Federer won 6-3, 6-4 in the semifinals of the BNP Paribas Open on Saturday night in a match that got started nearly three hours late because of rain. Wind whipped the court and temperatures plunged 20 degrees from Friday's high in the 80s.
"I had a no-lose mentality," said Federer, who has been sick with a cold during the tournament. "I didn't expect myself to play so well, and this is sometimes when you can pull off the biggest wins of your career. That's where I'm happy I gave myself a chance this week."
No. 3 Federer will play 11th-ranked John Isner in Sunday's final, a rematch of their Davis Cup showdown last month in which Isner won on clay in Switzerland.
"Without taking anything away from John in Switzerland, the conditions were extremely tough for both of the players. It was altitude, it was a clay that was virtually unplayable. Every second bounce had a bad bounce in it," Federer said. "So tomorrow hopefully will be a bit more normal."

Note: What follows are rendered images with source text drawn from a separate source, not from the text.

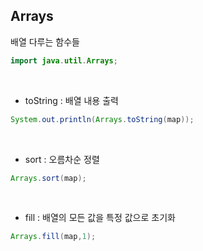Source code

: ## Arrays
배열 다루는 함수들
```java
import java.util.Arrays;
```
<br>

* toString : 배열 내용 출력

```java
System.out.println(Arrays.toString(map));
```

<br>

* sort : 오름차순 정렬

```java
Arrays.sort(map);
```

<br>

* fill : 배열의 모든 값을 특정 값으로 초기화

```java
Arrays.fill(map,1);
```

<br>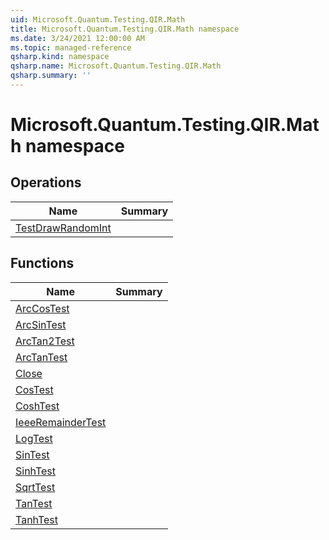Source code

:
 ```yaml
---
uid: Microsoft.Quantum.Testing.QIR.Math
title: Microsoft.Quantum.Testing.QIR.Math namespace
ms.date: 3/24/2021 12:00:00 AM
ms.topic: managed-reference
qsharp.kind: namespace
qsharp.name: Microsoft.Quantum.Testing.QIR.Math
qsharp.summary: ''
---
```


# Microsoft.Quantum.Testing.QIR.Math namespace




<!-- summaries -->

## Operations

| Name | Summary |
|------|---------|
|[TestDrawRandomInt](xref:Microsoft.Quantum.Testing.QIR.Math.TestDrawRandomInt) |

## Functions

| Name | Summary |
|------|---------|
|[ArcCosTest](xref:Microsoft.Quantum.Testing.QIR.Math.ArcCosTest) |
|[ArcSinTest](xref:Microsoft.Quantum.Testing.QIR.Math.ArcSinTest) |
|[ArcTan2Test](xref:Microsoft.Quantum.Testing.QIR.Math.ArcTan2Test) |
|[ArcTanTest](xref:Microsoft.Quantum.Testing.QIR.Math.ArcTanTest) |
|[Close](xref:Microsoft.Quantum.Testing.QIR.Math.Close) |
|[CosTest](xref:Microsoft.Quantum.Testing.QIR.Math.CosTest) |
|[CoshTest](xref:Microsoft.Quantum.Testing.QIR.Math.CoshTest) |
|[IeeeRemainderTest](xref:Microsoft.Quantum.Testing.QIR.Math.IeeeRemainderTest) |
|[LogTest](xref:Microsoft.Quantum.Testing.QIR.Math.LogTest) |
|[SinTest](xref:Microsoft.Quantum.Testing.QIR.Math.SinTest) |
|[SinhTest](xref:Microsoft.Quantum.Testing.QIR.Math.SinhTest) |
|[SqrtTest](xref:Microsoft.Quantum.Testing.QIR.Math.SqrtTest) |
|[TanTest](xref:Microsoft.Quantum.Testing.QIR.Math.TanTest) |
|[TanhTest](xref:Microsoft.Quantum.Testing.QIR.Math.TanhTest) |

<!-- /summaries -->
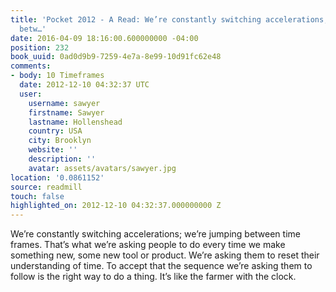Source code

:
 ```yaml
---
title: 'Pocket 2012 - A Read: We’re constantly switching accelerations; we’re jumping
  betw…'
date: 2016-04-09 18:16:00.600000000 -04:00
position: 232
book_uuid: 0ad0d9b9-7259-4e7a-8e99-10d91fc62e48
comments:
- body: 10 Timeframes
  date: 2012-12-10 04:32:37 UTC
  user:
    username: sawyer
    firstname: Sawyer
    lastname: Hollenshead
    country: USA
    city: Brooklyn
    website: ''
    description: ''
    avatar: assets/avatars/sawyer.jpg
location: '0.0861152'
source: readmill
touch: false
highlighted_on: 2012-12-10 04:32:37.000000000 Z
---
```


We’re constantly switching accelerations; we’re jumping between time frames. That’s what we’re asking people to do every time we make something new, some new tool or product. We’re asking them to reset their understanding of time. To accept that the sequence we’re asking them to follow is the right way to do a thing. It’s like the farmer with the clock.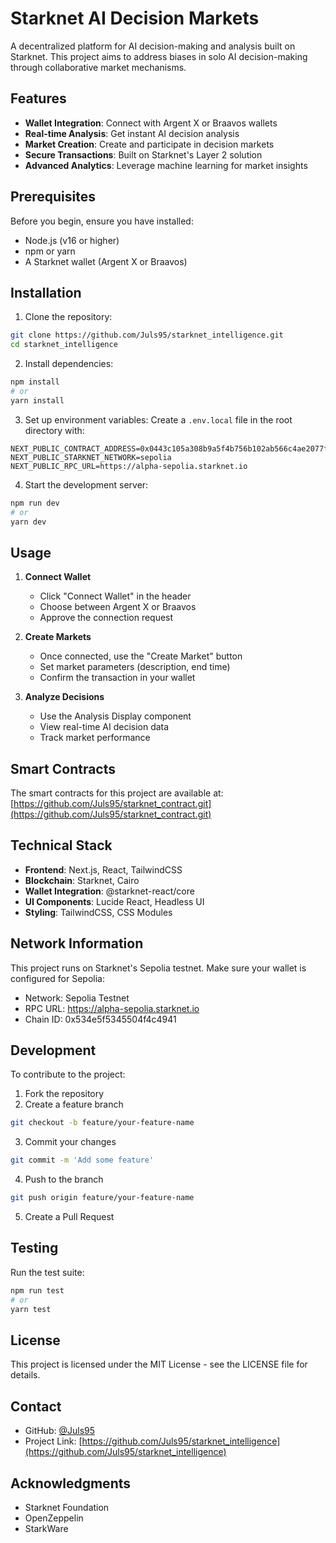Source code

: # Starknet AI Decision Markets

A decentralized platform for AI decision-making and analysis built on Starknet. This project aims to address biases in solo AI decision-making through collaborative market mechanisms.

## Features

- **Wallet Integration**: Connect with Argent X or Braavos wallets
- **Real-time Analysis**: Get instant AI decision analysis
- **Market Creation**: Create and participate in decision markets
- **Secure Transactions**: Built on Starknet's Layer 2 solution
- **Advanced Analytics**: Leverage machine learning for market insights

## Prerequisites

Before you begin, ensure you have installed:
- Node.js (v16 or higher)
- npm or yarn
- A Starknet wallet (Argent X or Braavos)

## Installation

1. Clone the repository:
```bash
git clone https://github.com/Juls95/starknet_intelligence.git
cd starknet_intelligence
```

2. Install dependencies:
```bash
npm install
# or
yarn install
```

3. Set up environment variables:
Create a `.env.local` file in the root directory with:
```env
NEXT_PUBLIC_CONTRACT_ADDRESS=0x0443c105a308b9a5f4b756b102ab566c4ae2077f3482ba90ed642c191e8df00f
NEXT_PUBLIC_STARKNET_NETWORK=sepolia
NEXT_PUBLIC_RPC_URL=https://alpha-sepolia.starknet.io
```

4. Start the development server:
```bash
npm run dev
# or
yarn dev
```

## Usage

1. **Connect Wallet**
   - Click "Connect Wallet" in the header
   - Choose between Argent X or Braavos
   - Approve the connection request

2. **Create Markets**
   - Once connected, use the "Create Market" button
   - Set market parameters (description, end time)
   - Confirm the transaction in your wallet

3. **Analyze Decisions**
   - Use the Analysis Display component
   - View real-time AI decision data
   - Track market performance

## Smart Contracts

The smart contracts for this project are available at:
[https://github.com/Juls95/starknet_contract.git](https://github.com/Juls95/starknet_contract.git)

## Technical Stack

- **Frontend**: Next.js, React, TailwindCSS
- **Blockchain**: Starknet, Cairo
- **Wallet Integration**: @starknet-react/core
- **UI Components**: Lucide React, Headless UI
- **Styling**: TailwindCSS, CSS Modules

## Network Information

This project runs on Starknet's Sepolia testnet. Make sure your wallet is configured for Sepolia:
- Network: Sepolia Testnet
- RPC URL: https://alpha-sepolia.starknet.io
- Chain ID: 0x534e5f5345504f4c4941

## Development

To contribute to the project:

1. Fork the repository
2. Create a feature branch
```bash
git checkout -b feature/your-feature-name
```
3. Commit your changes
```bash
git commit -m 'Add some feature'
```
4. Push to the branch
```bash
git push origin feature/your-feature-name
```
5. Create a Pull Request

## Testing

Run the test suite:
```bash
npm run test
# or
yarn test
```

## License

This project is licensed under the MIT License - see the LICENSE file for details.

## Contact

- GitHub: [@Juls95](https://github.com/Juls95)
- Project Link: [https://github.com/Juls95/starknet_intelligence](https://github.com/Juls95/starknet_intelligence)

## Acknowledgments

- Starknet Foundation
- OpenZeppelin
- StarkWare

Isner fired 20 aces, including one at 135-mph on his fourth match point, to beat top-ranked Novak Djokovic 7-6 (7), 3-6, 7-6 (5) in the other semifinal.
Nadal's grumpy expression matched his out-of-sorts body language as what he called the "crazy wind" picked up. The cold made Nadal's favored topspin shots more difficult and made the ball bounce lower than it would in the heat.
"He was better than me, and that's it," Nadal said. "I understand what I had to do too late to have more chances to win the match."
Nadal netted a forehand to give Federer match point when rain drops slickened the lines on the court and the chair umpire halted the action. The players sat in their chairs trying to stay warm.
"I was just really hoping that we don't have to go off court because that would have really been tough on the fans, too," Federer said.
Minutes later, Federer got up and smacked an ace wide to Nadal's forehand side, giving him his first win over Nadal since last year's ATP World Tour finals. The Swiss star still trails their series 18-10.
"It's not like I haven't beaten him in 10 years," Federer said, laughing.
Information from The Associated Press was used in this report.